Rule 23(a)(3) requires a finding that “the claims or defenses of the representative parties are typical of the claims or defenses of the class.” Fed.R.Civ.P. 23(a)(3). Typicality “ensure[s] that class representatives have the incentive to prove all the elements of the cause of action which would be presented by the individual members of the class were they initiating individualized actions.” Hasemann, 331 F.R.D. at 268 (quoting Floyd v. City of New York, 283 F.R.D. 153, 175 (S.D.N.Y. 2012)). Typicality is satisfied when “each class member's claim arises from the same course of events and each class member makes similar legal arguments to prove the defendant's liability.” Price v. L'Oreal USA, Inc., No. 17-CV-614 (LGS), 2018 WL 3869896, at *3 (S.D.N.Y. Aug. 15, 2018) (quoting In re Flag Telecom Holdings, Ltd. Secs. Litig. (“Flag Telecom”), 574 F.3d 29, 35 (2d Cir. 2009)). “When it is alleged that the same unlawful conduct was directed at or affected both the named plaintiff and the class sought to be represented, the typicality requirement is usually met irrespective of minor variations in the fact patterns underlying individual claims.” Id. (quoting Robidoux, 987 F.2d at 936). “Since the claims only need to share the same essential characteristics, and need not be identical, the typicality requirement is not highly demanding.” In re Kind LLC, 337 F.R.D. at 595 (quoting Bolanos v. Norwegian Cruise Lines Ltd., 212 F.R.D. 144, 155 (S.D.N.Y. 2002)); accord Hughes, 317 F.R.D. at 346.

Typicality is satisfied here. The record plainly establishes by at least a preponderance of the evidence that Plaintiff was subjected to all of the allegedly unlawful policies to which all of the Class Members were subjected. Defendants do not contest that point. Defendants' only arguments against typicality are (1) that Plaintiff has no personal knowledge of the pay practices of employees in other departments-an argument negated by Defendant Yun's own testimony- and (2) that Plaintiff “is motivated by a pressing need to get revenge for her termination from employment by Defendants” (Defendants' Memorandum of Law in Opposition to Plaintiff's Motion to Certify Class and Approve Class Counsel (“Def.

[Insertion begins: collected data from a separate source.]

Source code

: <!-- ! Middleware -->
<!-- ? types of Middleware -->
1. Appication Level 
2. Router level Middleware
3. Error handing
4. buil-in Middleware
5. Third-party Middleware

Mem.”), Dkt. 58, at 11), which is more appropriately considered an argument against adequacy, and is thus discussed below.

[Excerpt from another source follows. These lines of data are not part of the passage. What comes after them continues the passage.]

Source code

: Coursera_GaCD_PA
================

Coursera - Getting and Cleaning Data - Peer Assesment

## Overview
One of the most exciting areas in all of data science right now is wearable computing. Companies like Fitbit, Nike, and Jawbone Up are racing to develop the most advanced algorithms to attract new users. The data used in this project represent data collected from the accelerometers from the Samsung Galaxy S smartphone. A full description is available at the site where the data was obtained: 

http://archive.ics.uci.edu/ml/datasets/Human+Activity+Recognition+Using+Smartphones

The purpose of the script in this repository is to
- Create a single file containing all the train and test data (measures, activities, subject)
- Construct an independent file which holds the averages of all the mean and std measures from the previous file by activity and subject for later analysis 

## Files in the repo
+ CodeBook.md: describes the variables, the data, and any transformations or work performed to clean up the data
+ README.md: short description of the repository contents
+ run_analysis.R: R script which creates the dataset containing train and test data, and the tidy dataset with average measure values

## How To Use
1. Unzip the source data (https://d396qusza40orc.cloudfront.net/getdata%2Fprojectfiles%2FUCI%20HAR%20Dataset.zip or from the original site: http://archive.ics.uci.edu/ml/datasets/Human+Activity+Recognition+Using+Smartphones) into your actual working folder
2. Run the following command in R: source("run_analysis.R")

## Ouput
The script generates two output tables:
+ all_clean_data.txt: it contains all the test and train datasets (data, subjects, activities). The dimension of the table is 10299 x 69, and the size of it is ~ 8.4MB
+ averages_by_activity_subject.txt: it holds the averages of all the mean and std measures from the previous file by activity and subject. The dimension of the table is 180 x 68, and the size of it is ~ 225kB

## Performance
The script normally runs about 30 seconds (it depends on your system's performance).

It is uncontested and established by persuasive evidence that “the same unlawful conduct was directed at . . . both the named plaintiff and the class sought to be represented, ” Robidoux, 987 F.2d at 936-37, that “each class member's claim arises from the same course of events[, ] and [that] each class member [will] make[] similar legal arguments to prove the defendant's liability, ” Flag Telecom, 574 F.3d at 35. Accordingly, the typicality requirement is satisfied.

D. Adequacy

Rule 23(a)(4) requires finding that “the representative parties will fairly and adequately protect the interests of the class.” Fed.R.Civ.P. 23(a)(4). This provision requires assessing the adequacy of both (1) the named plaintiff; and (2) plaintiff's counsel. See Flag Telecom, 574 F.3d at 35. A Court must determine (1) whether “plaintiff's interests are antagonistic to the interest of other members of the class” and (2) whether “plaintiff's attorneys are qualified, experienced and able to conduct the litigation.” Id. (quoting Baffa v. Donaldson, Lufkin & Jenrette Sec. Corp., 222 F.3d 52, 60 (2d Cir. 2000)). The inquiry is focused on uncovering “conflicts of interest between named parties and the class they seek to represent, ” but certification will not be defeated unless a conflict is “fundamental.” Id.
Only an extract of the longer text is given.